## [Required work]
Every entry that follows is to be set down exactly, with its pictures omitted.
▼▼▼
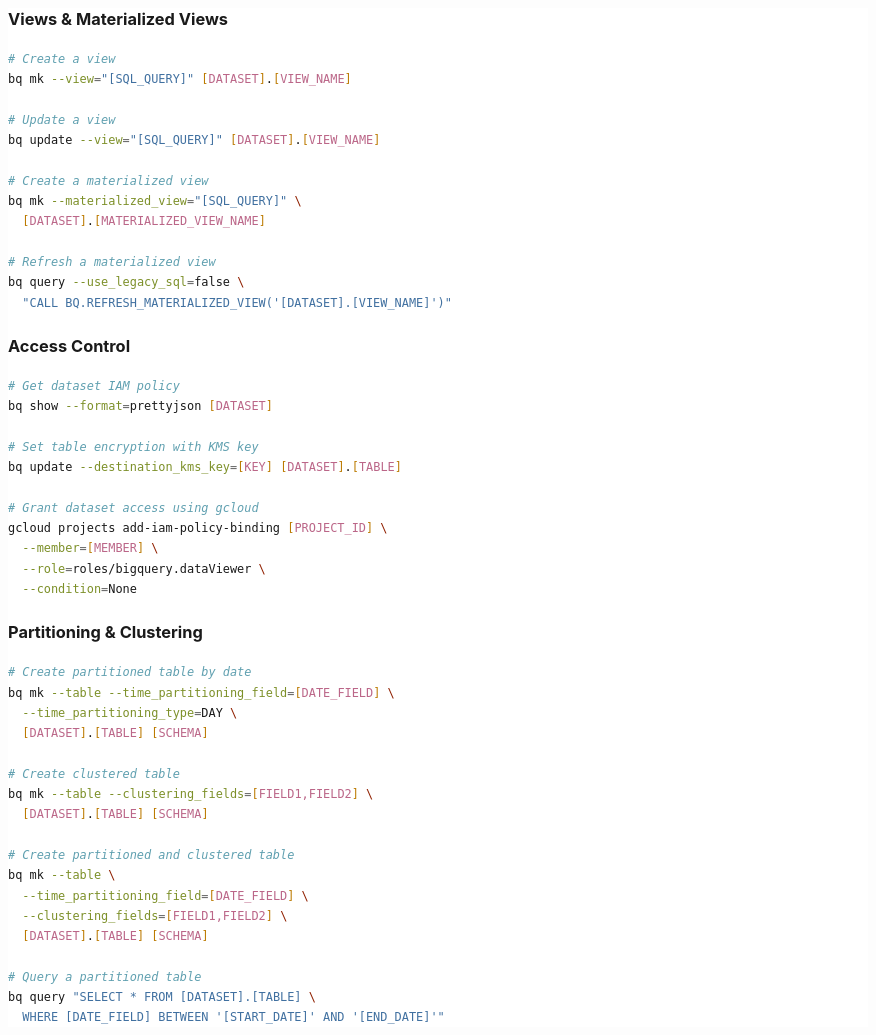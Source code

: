 ### Views & Materialized Views
```bash
# Create a view
bq mk --view="[SQL_QUERY]" [DATASET].[VIEW_NAME]

# Update a view
bq update --view="[SQL_QUERY]" [DATASET].[VIEW_NAME]

# Create a materialized view
bq mk --materialized_view="[SQL_QUERY]" \
  [DATASET].[MATERIALIZED_VIEW_NAME]

# Refresh a materialized view
bq query --use_legacy_sql=false \
  "CALL BQ.REFRESH_MATERIALIZED_VIEW('[DATASET].[VIEW_NAME]')"
```

### Access Control
```bash
# Get dataset IAM policy
bq show --format=prettyjson [DATASET]

# Set table encryption with KMS key
bq update --destination_kms_key=[KEY] [DATASET].[TABLE]

# Grant dataset access using gcloud
gcloud projects add-iam-policy-binding [PROJECT_ID] \
  --member=[MEMBER] \
  --role=roles/bigquery.dataViewer \
  --condition=None
```

### Partitioning & Clustering
```bash
# Create partitioned table by date
bq mk --table --time_partitioning_field=[DATE_FIELD] \
  --time_partitioning_type=DAY \
  [DATASET].[TABLE] [SCHEMA]

# Create clustered table
bq mk --table --clustering_fields=[FIELD1,FIELD2] \
  [DATASET].[TABLE] [SCHEMA]

# Create partitioned and clustered table
bq mk --table \
  --time_partitioning_field=[DATE_FIELD] \
  --clustering_fields=[FIELD1,FIELD2] \
  [DATASET].[TABLE] [SCHEMA]

# Query a partitioned table
bq query "SELECT * FROM [DATASET].[TABLE] \
  WHERE [DATE_FIELD] BETWEEN '[START_DATE]' AND '[END_DATE]'"
```
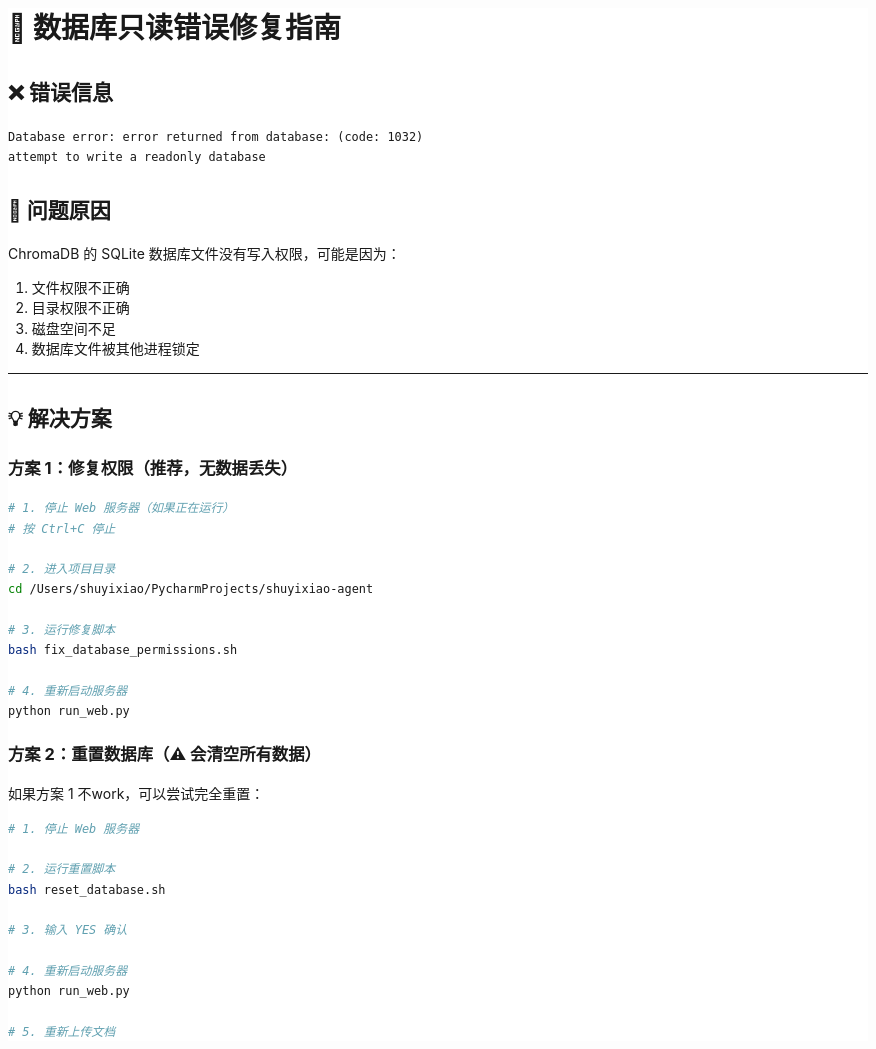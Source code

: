 # 🔧 数据库只读错误修复指南

## ❌ 错误信息

```
Database error: error returned from database: (code: 1032) 
attempt to write a readonly database
```

## 🎯 问题原因

ChromaDB 的 SQLite 数据库文件没有写入权限，可能是因为：
1. 文件权限不正确
2. 目录权限不正确  
3. 磁盘空间不足
4. 数据库文件被其他进程锁定

---

## 💡 解决方案

### 方案 1：修复权限（推荐，无数据丢失）

```bash
# 1. 停止 Web 服务器（如果正在运行）
# 按 Ctrl+C 停止

# 2. 进入项目目录
cd /Users/shuyixiao/PycharmProjects/shuyixiao-agent

# 3. 运行修复脚本
bash fix_database_permissions.sh

# 4. 重新启动服务器
python run_web.py
```

### 方案 2：重置数据库（⚠️ 会清空所有数据）

如果方案 1 不work，可以尝试完全重置：

```bash
# 1. 停止 Web 服务器

# 2. 运行重置脚本
bash reset_database.sh

# 3. 输入 YES 确认

# 4. 重新启动服务器
python run_web.py

# 5. 重新上传文档
```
▲▲▲
## [Result]
Source code

: ### Views & Materialized Views
```bash
# Create a view
bq mk --view="[SQL_QUERY]" [DATASET].[VIEW_NAME]

# Update a view
bq update --view="[SQL_QUERY]" [DATASET].[VIEW_NAME]

# Create a materialized view
bq mk --materialized_view="[SQL_QUERY]" \
  [DATASET].[MATERIALIZED_VIEW_NAME]

# Refresh a materialized view
bq query --use_legacy_sql=false \
  "CALL BQ.REFRESH_MATERIALIZED_VIEW('[DATASET].[VIEW_NAME]')"
```

### Access Control
```bash
# Get dataset IAM policy
bq show --format=prettyjson [DATASET]

# Set table encryption with KMS key
bq update --destination_kms_key=[KEY] [DATASET].[TABLE]

# Grant dataset access using gcloud
gcloud projects add-iam-policy-binding [PROJECT_ID] \
  --member=[MEMBER] \
  --role=roles/bigquery.dataViewer \
  --condition=None
```

### Partitioning & Clustering
```bash
# Create partitioned table by date
bq mk --table --time_partitioning_field=[DATE_FIELD] \
  --time_partitioning_type=DAY \
  [DATASET].[TABLE] [SCHEMA]

# Create clustered table
bq mk --table --clustering_fields=[FIELD1,FIELD2] \
  [DATASET].[TABLE] [SCHEMA]

# Create partitioned and clustered table
bq mk --table \
  --time_partitioning_field=[DATE_FIELD] \
  --clustering_fields=[FIELD1,FIELD2] \
  [DATASET].[TABLE] [SCHEMA]

# Query a partitioned table
bq query "SELECT * FROM [DATASET].[TABLE] \
  WHERE [DATE_FIELD] BETWEEN '[START_DATE]' AND '[END_DATE]'"
```
Source code

: # 🔧 数据库只读错误修复指南

## ❌ 错误信息

```
Database error: error returned from database: (code: 1032) 
attempt to write a readonly database
```

## 🎯 问题原因

ChromaDB 的 SQLite 数据库文件没有写入权限，可能是因为：
1. 文件权限不正确
2. 目录权限不正确  
3. 磁盘空间不足
4. 数据库文件被其他进程锁定

---

## 💡 解决方案

### 方案 1：修复权限（推荐，无数据丢失）

```bash
# 1. 停止 Web 服务器（如果正在运行）
# 按 Ctrl+C 停止

# 2. 进入项目目录
cd /Users/shuyixiao/PycharmProjects/shuyixiao-agent

# 3. 运行修复脚本
bash fix_database_permissions.sh

# 4. 重新启动服务器
python run_web.py
```

### 方案 2：重置数据库（⚠️ 会清空所有数据）

如果方案 1 不work，可以尝试完全重置：

```bash
# 1. 停止 Web 服务器

# 2. 运行重置脚本
bash reset_database.sh

# 3. 输入 YES 确认

# 4. 重新启动服务器
python run_web.py

# 5. 重新上传文档
```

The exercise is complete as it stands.